Section 11-35-4230(1) provides “the exclusive means of resolving a controversy between the State and a contractor or subcontractor,” which arises “under or by virtue of a contract between them including, but not limited to, controversies based upon breach of contract, mistake, misrepresentation, or other cause for contract modification or recision.”  (emphasis added).  The procedure set forth in the Procurement Code is the exclusive means of resolving a controversy, whether or not the parties voluntarily chose to proceed under the Code.  Unisys Corp. v. S.C. Budget & Control Bd., 346 S.C. 158, 170, 551 S.E.2d 263, 270 (2001).  According to the statute, a request for resolution of a contract controversy must be filed in writing to the appropriate chief procurement officer within one year of the date the requesting party first knows or should know of a latent defect.  S.C. Code Ann. § 11-35-4230(2).    

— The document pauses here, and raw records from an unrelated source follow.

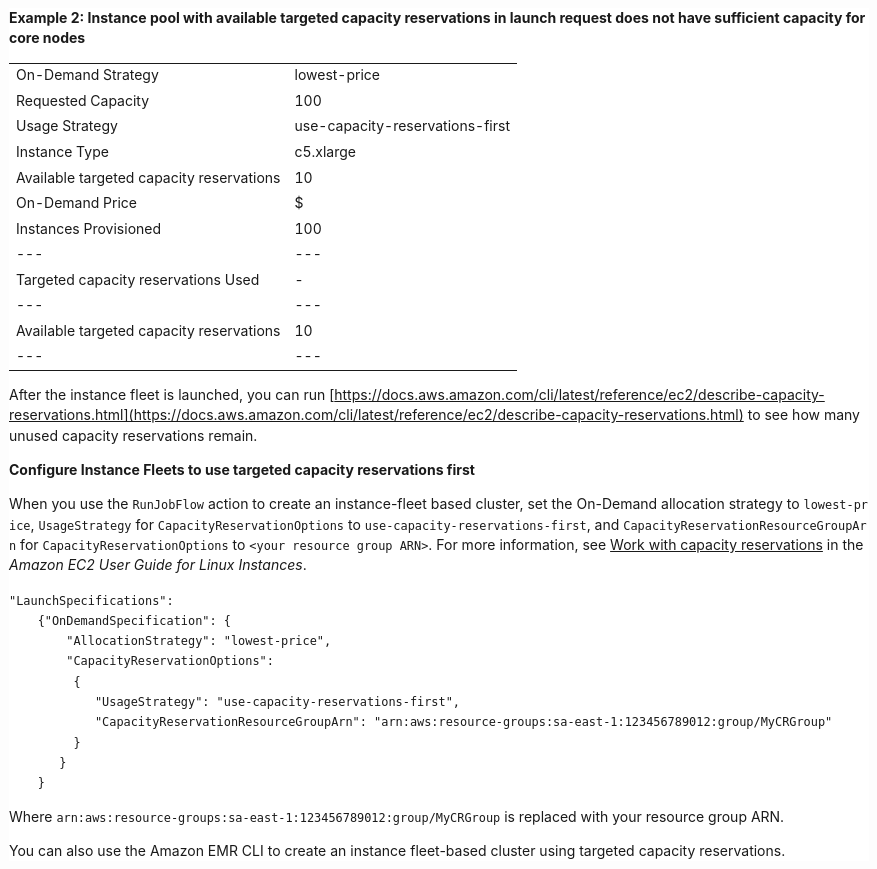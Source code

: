 **Example 2: Instance pool with available targeted capacity reservations in launch request does not have sufficient capacity for core nodes**  


|  |  | 
| --- |--- |
| On\-Demand Strategy | lowest\-price | 
| Requested Capacity | 100 | 
| Usage Strategy | use\-capacity\-reservations\-first | 
| Instance Type | c5\.xlarge | m5\.xlarge | r5\.xlarge | 
| Available targeted capacity reservations | 10 | 50 | 50 | 
| On\-Demand Price | $ | $$ | $$$ | 
| Instances Provisioned | 100 | \- | \- | 
| --- |--- |--- |--- |
| Targeted capacity reservations Used | \- | \- | \- | 
| --- |--- |--- |--- |
| Available targeted capacity reservations | 10 | 50 | 50 | 
| --- |--- |--- |--- |

After the instance fleet is launched, you can run [https://docs.aws.amazon.com/cli/latest/reference/ec2/describe-capacity-reservations.html](https://docs.aws.amazon.com/cli/latest/reference/ec2/describe-capacity-reservations.html) to see how many unused capacity reservations remain\.

**Configure Instance Fleets to use targeted capacity reservations first**

When you use the `RunJobFlow` action to create an instance\-fleet based cluster, set the On\-Demand allocation strategy to `lowest-price`, `UsageStrategy` for `CapacityReservationOptions` to `use-capacity-reservations-first`, and `CapacityReservationResourceGroupArn` for `CapacityReservationOptions` to `<your resource group ARN>`\. For more information, see [Work with capacity reservations](https://docs.aws.amazon.com/AWSEC2/latest/UserGuide/capacity-reservations-using.html) in the *Amazon EC2 User Guide for Linux Instances*\.

```
"LaunchSpecifications": 
    {"OnDemandSpecification": {
        "AllocationStrategy": "lowest-price",
        "CapacityReservationOptions":
         {
            "UsageStrategy": "use-capacity-reservations-first",
            "CapacityReservationResourceGroupArn": "arn:aws:resource-groups:sa-east-1:123456789012:group/MyCRGroup"
         }
       }
    }
```

Where `arn:aws:resource-groups:sa-east-1:123456789012:group/MyCRGroup` is replaced with your resource group ARN\.

You can also use the Amazon EMR CLI to create an instance fleet\-based cluster using targeted capacity reservations\.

The contract between the college and Two State was for the construction of the Center and included a provision that the Procurement Code would “constitute the exclusive means of resolving controversy between the State and a Contractor or Subcontractor.”  Respondents allege the contract between the college and LS3P contained similar language.  However, this contract was not provided to this court in the Record on Appeal, though it is quoted by the trial court in its order granting the dismissal.  The terms of the contract between LS3P and Buford Goff stipulated disputes “be resolved in the same manner as that provided for by the agreement between [the college] and [LS3P].” 

The negligence cause of action for the failure of the HVAC system arose out of the contract between the parties; it was not a separate tort that existed outside of the contract.  See Unisys Corp., 346 S.C. at 170, 551 S.E.2d at 270 (finding the Procurement Code procedures applied to the State’s claims for fraud in the inducement and punitive damages, even though the cause of action was not enumerated in the statute).  Even if the contracts did not provide for disposition of disputes through the Procurement Code, the statute applies.  Therefore, the college should have submitted a request for resolution of the controversy to the appropriate chief procurement officer in writing within one year of the date it first knew or should have known of the alleged negligence.  Because the college was required to exhaust its administrative remedies as a matter of law, summary judgment was proper.     


For the reasons stated above, the trial court’s decision is hereby



[1] We decide this case without oral argument, pursuant to Rule 215, SCACR.